All dressed up with nowhere to go – the importance of getting dressed every day

With many of us currently spending a lot of time indoors to study at home, it is all too easy to roll out of bed and arrive at your desk in time for your Zoom call still dressed in pyjamas. But the process of getting dressed does hold real importance; this preparatory routine sets you up for the day ahead, leaving you ready to face the world regardless of whether you remain inside or head outside.  

There is no doubt that when faced with a day at home, it is easier to stay in your sleepwear or reach for a hoodie and sweatpants. If this is what you are comfortable and happy in, then good for you! But for some of us, however tempting it is to stay in our PJs, by not getting dressed we tend to feel less motivated, less organised and less ourselves. I know all too well that on the days that I’ve lingered in my jammies past 11 o’clock, I feel that I am running at a slower speed and generally feel like the day never properly started. By getting ourselves together, putting on a cute outfit and maybe doing our make-up, we get a greater sense of a fresh start to the day, a new beginning and more regularity to our routines.  

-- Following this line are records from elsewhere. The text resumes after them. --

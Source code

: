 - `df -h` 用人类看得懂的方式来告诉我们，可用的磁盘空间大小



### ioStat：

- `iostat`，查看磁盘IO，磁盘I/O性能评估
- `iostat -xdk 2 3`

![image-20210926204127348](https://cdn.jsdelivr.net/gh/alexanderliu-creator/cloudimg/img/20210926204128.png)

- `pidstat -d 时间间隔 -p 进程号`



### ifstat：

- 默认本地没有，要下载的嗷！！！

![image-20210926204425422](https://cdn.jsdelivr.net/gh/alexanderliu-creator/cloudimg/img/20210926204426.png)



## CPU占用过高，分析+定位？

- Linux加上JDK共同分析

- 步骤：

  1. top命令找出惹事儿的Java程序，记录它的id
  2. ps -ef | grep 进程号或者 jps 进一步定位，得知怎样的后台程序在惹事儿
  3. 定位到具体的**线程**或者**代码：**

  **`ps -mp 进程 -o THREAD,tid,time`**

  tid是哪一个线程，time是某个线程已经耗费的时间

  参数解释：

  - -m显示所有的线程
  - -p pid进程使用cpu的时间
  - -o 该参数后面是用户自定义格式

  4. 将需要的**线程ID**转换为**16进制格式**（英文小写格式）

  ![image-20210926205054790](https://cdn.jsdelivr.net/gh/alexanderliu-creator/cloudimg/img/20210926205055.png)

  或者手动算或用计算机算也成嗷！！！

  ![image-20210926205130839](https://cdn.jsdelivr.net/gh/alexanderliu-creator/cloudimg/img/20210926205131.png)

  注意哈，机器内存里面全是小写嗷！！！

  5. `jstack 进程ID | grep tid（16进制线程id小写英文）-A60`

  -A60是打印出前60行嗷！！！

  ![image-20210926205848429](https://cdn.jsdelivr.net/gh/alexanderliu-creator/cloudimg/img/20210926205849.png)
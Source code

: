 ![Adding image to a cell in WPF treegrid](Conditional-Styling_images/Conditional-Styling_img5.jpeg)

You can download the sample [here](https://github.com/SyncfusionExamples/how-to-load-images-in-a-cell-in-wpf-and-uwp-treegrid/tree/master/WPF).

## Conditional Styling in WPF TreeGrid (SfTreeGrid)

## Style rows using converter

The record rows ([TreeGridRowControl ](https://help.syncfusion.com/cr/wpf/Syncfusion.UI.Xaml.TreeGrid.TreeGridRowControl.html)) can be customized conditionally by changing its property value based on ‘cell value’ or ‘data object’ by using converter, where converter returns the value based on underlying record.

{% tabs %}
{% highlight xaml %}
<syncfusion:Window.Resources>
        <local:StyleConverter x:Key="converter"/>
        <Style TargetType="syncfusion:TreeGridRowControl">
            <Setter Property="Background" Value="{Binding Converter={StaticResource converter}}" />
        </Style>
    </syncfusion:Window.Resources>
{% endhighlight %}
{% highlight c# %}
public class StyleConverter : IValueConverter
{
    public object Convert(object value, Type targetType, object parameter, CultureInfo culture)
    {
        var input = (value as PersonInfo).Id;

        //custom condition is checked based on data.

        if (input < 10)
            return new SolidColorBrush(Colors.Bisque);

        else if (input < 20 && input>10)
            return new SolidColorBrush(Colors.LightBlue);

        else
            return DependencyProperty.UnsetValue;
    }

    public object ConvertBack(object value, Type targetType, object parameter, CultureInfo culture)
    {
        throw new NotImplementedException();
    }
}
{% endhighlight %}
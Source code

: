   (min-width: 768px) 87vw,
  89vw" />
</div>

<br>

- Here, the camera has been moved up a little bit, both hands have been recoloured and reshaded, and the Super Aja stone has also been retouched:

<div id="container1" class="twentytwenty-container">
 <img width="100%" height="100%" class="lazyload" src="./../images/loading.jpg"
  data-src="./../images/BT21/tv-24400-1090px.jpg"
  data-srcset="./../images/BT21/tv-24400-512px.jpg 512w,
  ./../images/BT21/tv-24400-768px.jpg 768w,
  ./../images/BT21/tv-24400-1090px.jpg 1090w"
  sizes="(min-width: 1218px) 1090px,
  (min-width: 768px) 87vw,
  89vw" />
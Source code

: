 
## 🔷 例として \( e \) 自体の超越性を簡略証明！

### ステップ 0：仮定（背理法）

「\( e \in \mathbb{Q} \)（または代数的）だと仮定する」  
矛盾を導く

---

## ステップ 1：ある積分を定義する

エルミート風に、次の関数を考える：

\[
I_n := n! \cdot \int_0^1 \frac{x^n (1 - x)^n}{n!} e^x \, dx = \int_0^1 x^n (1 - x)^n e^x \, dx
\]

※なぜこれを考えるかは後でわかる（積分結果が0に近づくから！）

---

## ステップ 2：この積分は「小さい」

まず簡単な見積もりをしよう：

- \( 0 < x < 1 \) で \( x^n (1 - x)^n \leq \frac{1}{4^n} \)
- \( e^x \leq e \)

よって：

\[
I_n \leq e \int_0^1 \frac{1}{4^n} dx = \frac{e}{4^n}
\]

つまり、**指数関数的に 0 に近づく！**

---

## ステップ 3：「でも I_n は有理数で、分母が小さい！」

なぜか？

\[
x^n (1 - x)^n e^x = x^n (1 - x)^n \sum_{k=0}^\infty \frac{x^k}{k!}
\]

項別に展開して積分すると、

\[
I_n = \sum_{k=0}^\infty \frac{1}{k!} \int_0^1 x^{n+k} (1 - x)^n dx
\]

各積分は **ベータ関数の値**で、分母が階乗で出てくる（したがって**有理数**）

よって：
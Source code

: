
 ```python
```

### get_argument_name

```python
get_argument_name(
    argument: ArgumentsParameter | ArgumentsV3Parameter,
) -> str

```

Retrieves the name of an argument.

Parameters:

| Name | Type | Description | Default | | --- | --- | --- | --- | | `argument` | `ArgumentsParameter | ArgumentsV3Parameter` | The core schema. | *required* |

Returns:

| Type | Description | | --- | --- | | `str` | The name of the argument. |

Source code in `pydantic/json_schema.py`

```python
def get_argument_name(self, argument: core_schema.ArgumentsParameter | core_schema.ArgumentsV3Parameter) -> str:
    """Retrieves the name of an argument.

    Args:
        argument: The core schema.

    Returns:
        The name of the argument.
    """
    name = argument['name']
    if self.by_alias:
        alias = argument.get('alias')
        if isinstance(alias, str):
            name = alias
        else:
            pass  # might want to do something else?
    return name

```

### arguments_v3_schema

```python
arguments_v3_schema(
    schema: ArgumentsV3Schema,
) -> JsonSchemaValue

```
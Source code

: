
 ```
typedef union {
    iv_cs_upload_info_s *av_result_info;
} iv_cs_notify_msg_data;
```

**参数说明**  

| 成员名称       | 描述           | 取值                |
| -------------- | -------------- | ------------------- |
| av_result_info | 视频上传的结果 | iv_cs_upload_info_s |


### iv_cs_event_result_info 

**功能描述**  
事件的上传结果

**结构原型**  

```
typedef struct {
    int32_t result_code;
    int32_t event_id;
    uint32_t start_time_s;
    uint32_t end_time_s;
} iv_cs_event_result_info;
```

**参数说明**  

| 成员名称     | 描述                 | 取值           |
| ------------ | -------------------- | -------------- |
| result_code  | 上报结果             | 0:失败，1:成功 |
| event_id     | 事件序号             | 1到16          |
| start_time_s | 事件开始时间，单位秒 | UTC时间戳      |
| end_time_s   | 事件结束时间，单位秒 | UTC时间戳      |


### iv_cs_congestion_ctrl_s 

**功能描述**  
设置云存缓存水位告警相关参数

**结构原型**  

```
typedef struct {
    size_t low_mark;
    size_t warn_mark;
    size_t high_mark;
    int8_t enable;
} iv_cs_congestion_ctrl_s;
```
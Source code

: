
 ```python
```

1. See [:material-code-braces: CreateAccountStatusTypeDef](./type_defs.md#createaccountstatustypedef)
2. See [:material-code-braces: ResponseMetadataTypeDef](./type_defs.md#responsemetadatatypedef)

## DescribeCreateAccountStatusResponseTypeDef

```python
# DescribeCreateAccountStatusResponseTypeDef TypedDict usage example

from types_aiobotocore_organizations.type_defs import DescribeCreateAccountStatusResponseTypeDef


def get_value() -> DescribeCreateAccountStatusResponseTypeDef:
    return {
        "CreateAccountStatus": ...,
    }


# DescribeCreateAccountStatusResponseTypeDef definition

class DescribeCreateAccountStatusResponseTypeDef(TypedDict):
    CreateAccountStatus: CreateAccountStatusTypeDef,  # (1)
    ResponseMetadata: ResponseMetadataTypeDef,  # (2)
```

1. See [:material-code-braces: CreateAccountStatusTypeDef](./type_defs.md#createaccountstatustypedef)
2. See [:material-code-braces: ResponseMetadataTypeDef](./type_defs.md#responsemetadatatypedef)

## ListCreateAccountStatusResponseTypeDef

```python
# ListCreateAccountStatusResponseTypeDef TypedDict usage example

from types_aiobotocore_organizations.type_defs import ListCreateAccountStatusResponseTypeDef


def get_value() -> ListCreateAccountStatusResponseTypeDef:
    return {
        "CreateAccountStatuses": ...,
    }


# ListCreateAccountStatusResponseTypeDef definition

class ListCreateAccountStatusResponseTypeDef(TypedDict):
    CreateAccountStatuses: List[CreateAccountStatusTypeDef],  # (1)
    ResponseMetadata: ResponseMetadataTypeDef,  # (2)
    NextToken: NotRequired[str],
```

When you think about it, there is something immensely grounding about the process of getting ready in the morning. Showering, sipping my morning Nescafe and searching through my wardrobe, with the charming chatter of Greg James’ in the background, is perhaps the most relaxing part of my day. And perhaps this is because it is an environment where I am completely in control, and in the current Covid-19 nightmare that we are all living through, there is something potent about reclaiming a sense of power, however small.

Camilla Ackley in her recent piece for Into the Fold, writes that for her, what she puts on in the morning is irrelevant, but instead it is the process of getting ready that holds importance.* For her, feeling well dressed is the “feeling of keeping it together.”* Ackley’s words certainly ring true as the normality of putting on a nice outfit and applying a little make up, is something that is perhaps worth clinging onto in these uncertain times, as this habitual process is something so familiar to us that it holds an almost ritual-like status.  

In some ways, getting dressed everyday could be seen as a form of self-care and perhaps we need to readdress the historic reasons behind why we get ready in a morning. Rather than seeing clothes as items dedicated to events and occasions, or even how we look and dress being for the benefit of others (something society has programmed us to care about), we need to view clothes as something for ourselves. We need to realise that we can get up and get dressed purely for that feeling of confidence we get from wearing a nice outfit and recognise the importance of feeling nice purely for yourself. It is so easy to forget to take time to enjoy the little things, but perhaps we need to cherish this everyday routine a little more and like Ackley, recognise that getting up and dressed is time all to ourselves.* 

So now, after writing this piece sat here in joggers and an extremely oversized men’s plaid shirt, I might go and take a shower, brush my hair, sort out my eyebrows, put on an outfit that makes me feel slightly less like a grungy, adolescent male and make a note to practise what I preach… 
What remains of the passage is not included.